== Stored entries ==

★ ★ ★ ★ ★ ★ ★

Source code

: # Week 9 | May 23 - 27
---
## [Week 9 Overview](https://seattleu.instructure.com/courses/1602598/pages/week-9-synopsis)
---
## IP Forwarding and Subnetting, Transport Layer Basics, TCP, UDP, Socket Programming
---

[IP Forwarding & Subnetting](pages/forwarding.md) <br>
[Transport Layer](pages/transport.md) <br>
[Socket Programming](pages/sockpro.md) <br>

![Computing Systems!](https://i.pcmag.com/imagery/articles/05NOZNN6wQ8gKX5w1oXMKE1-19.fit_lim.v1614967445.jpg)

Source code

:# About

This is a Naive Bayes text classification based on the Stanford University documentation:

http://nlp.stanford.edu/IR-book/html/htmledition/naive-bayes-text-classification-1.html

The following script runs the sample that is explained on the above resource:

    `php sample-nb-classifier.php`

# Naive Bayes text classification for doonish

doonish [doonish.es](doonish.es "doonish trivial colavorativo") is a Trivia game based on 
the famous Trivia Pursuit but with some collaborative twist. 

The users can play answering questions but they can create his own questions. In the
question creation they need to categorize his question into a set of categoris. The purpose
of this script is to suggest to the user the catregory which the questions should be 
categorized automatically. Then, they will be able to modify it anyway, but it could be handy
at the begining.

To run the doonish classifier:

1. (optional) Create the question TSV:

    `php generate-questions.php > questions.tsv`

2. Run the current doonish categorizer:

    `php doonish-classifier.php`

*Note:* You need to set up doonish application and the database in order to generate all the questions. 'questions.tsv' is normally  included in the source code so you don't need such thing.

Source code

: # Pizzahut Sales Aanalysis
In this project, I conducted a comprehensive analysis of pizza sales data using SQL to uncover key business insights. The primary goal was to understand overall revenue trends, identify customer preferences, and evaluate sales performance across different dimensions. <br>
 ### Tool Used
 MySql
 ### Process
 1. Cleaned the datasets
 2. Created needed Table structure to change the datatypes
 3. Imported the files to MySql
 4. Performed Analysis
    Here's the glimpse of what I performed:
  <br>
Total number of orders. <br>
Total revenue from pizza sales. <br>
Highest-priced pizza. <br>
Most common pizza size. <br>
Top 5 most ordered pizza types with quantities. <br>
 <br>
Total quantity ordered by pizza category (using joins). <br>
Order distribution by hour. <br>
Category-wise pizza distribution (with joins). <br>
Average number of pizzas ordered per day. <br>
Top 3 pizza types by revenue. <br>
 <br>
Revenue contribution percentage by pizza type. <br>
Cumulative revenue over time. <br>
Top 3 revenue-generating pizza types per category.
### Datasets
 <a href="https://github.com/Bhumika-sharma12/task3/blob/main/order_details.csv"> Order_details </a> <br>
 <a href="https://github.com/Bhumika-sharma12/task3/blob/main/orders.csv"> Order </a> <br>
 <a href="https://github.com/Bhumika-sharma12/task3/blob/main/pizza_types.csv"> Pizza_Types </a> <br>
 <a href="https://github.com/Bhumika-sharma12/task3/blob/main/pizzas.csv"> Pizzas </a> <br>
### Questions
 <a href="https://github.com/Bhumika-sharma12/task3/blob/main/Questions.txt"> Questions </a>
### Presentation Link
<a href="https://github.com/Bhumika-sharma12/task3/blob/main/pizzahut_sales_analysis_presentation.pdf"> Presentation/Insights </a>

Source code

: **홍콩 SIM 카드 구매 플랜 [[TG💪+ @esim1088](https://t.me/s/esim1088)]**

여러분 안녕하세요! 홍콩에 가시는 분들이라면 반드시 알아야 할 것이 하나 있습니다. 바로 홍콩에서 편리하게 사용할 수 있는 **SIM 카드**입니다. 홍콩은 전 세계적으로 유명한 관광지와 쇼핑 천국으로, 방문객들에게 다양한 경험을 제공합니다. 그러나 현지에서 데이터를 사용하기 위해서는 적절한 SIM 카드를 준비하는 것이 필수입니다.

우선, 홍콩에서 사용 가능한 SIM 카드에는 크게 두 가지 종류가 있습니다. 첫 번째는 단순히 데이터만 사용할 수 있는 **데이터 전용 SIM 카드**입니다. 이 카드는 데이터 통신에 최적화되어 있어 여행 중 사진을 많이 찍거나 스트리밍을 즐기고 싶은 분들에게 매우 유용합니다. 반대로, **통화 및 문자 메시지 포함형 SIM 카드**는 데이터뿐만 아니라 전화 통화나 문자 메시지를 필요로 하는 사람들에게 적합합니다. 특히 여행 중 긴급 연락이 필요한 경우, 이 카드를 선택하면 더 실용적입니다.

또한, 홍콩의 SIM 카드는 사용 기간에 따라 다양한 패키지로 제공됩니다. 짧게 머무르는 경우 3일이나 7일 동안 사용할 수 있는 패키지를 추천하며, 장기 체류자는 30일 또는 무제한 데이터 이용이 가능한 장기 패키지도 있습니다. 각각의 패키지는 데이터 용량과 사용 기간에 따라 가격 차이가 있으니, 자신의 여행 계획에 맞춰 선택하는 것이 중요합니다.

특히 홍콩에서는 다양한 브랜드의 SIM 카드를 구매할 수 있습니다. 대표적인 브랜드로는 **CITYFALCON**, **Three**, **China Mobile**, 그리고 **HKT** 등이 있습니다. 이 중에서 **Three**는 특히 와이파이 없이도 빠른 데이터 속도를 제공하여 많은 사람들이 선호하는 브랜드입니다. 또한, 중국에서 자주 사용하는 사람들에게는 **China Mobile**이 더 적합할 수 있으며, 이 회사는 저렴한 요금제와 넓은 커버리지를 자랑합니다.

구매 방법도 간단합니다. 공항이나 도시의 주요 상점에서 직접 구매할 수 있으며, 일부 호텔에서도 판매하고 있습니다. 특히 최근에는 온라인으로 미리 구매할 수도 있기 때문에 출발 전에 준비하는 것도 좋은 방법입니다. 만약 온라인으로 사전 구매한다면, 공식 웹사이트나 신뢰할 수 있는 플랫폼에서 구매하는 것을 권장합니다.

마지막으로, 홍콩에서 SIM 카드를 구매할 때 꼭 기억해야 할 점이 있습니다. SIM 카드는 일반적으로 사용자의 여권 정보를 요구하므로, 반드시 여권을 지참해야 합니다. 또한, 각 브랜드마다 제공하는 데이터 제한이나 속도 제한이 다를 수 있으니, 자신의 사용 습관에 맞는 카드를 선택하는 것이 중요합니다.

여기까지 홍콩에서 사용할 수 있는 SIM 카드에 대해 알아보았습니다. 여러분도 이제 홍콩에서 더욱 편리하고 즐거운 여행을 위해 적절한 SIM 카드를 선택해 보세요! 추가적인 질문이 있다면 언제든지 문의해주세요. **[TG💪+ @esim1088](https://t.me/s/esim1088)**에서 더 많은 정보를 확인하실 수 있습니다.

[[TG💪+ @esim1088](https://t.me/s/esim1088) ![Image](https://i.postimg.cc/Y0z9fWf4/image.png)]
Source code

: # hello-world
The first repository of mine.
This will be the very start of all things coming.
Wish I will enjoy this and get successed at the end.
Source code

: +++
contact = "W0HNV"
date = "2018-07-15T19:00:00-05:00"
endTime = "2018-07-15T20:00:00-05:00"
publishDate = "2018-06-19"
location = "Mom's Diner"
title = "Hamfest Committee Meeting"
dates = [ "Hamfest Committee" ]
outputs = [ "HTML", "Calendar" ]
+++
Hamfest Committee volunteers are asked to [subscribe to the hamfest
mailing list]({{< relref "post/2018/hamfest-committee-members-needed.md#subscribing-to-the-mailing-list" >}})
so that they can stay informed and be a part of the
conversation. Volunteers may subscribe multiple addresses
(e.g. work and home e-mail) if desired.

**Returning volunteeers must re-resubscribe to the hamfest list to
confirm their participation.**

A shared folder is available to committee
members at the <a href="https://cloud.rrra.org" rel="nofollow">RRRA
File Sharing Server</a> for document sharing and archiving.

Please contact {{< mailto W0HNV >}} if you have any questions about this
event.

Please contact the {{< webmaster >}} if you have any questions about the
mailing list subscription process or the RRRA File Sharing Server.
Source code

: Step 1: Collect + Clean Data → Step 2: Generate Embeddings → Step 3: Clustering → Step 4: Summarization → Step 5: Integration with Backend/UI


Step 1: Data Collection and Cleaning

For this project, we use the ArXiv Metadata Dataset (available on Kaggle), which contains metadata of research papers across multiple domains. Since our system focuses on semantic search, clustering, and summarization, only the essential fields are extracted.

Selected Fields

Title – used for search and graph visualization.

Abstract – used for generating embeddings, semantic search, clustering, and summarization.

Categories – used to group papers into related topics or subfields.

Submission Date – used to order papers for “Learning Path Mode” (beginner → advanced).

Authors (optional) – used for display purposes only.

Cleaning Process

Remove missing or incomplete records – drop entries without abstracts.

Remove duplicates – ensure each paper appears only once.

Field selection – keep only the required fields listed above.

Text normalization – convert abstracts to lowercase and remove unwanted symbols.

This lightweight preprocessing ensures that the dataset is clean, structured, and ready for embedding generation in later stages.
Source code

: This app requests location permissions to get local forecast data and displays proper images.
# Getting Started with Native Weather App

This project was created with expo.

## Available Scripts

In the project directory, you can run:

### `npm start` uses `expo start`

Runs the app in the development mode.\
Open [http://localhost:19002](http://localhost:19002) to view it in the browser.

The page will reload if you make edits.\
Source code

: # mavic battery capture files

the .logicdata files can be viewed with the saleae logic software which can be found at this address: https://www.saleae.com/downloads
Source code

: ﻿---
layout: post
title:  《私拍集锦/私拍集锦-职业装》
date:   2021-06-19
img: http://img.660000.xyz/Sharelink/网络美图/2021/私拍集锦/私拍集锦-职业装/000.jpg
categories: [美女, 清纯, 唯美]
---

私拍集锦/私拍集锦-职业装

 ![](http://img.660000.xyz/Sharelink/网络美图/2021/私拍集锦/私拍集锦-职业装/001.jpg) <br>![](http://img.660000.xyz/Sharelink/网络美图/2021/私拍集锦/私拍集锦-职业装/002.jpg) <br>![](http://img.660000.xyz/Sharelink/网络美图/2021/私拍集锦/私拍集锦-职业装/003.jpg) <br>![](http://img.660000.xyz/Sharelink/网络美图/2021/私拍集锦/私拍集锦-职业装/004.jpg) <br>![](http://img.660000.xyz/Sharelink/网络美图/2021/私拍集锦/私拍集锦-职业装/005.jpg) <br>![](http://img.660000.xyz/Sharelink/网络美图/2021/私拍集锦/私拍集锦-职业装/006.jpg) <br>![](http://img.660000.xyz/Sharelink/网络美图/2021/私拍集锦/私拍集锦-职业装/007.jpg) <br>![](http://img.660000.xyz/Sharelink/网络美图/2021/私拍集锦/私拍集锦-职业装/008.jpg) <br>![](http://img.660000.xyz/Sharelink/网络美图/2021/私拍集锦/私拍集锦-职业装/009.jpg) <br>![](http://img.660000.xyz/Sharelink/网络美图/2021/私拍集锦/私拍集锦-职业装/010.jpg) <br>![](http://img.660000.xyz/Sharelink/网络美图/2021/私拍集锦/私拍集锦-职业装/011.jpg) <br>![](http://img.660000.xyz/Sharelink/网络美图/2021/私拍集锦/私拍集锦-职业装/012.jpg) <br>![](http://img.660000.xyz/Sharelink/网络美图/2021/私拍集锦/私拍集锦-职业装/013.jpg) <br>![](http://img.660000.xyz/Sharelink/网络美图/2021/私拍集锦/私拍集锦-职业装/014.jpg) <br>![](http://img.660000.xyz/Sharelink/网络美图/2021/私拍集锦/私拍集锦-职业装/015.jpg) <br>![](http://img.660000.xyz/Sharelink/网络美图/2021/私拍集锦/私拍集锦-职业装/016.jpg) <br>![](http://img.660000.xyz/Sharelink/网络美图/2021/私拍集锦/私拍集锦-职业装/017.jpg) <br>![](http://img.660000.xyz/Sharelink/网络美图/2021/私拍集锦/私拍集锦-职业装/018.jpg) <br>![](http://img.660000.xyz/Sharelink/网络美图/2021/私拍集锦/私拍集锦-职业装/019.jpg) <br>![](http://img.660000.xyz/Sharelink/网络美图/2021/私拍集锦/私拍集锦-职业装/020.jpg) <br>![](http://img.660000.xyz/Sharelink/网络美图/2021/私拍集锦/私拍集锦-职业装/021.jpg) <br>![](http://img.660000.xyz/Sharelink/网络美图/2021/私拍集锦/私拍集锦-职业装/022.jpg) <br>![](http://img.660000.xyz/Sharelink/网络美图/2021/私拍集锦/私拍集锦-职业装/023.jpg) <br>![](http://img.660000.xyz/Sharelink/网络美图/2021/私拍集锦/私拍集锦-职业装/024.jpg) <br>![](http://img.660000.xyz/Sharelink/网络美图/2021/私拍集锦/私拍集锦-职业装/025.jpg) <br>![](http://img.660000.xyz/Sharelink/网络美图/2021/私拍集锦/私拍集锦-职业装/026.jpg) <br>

★ ★ ★ ★ ★ ★ ★

== TASK GOAL ==
Where a line in the records above includes the string "Bhumika", show it.

== RESPONSE FOR THIS EXERCISE ==
 <a href="https://github.com/Bhumika-sharma12/task3/blob/main/order_details.csv"> Order_details </a> <br>
 <a href="https://github.com/Bhumika-sharma12/task3/blob/main/orders.csv"> Order </a> <br>
 <a href="https://github.com/Bhumika-sharma12/task3/blob/main/pizza_types.csv"> Pizza_Types </a> <br>
 <a href="https://github.com/Bhumika-sharma12/task3/blob/main/pizzas.csv"> Pizzas </a> <br>
 <a href="https://github.com/Bhumika-sharma12/task3/blob/main/Questions.txt"> Questions </a>
<a href="https://github.com/Bhumika-sharma12/task3/blob/main/pizzahut_sales_analysis_presentation.pdf"> Presentation/Insights </a>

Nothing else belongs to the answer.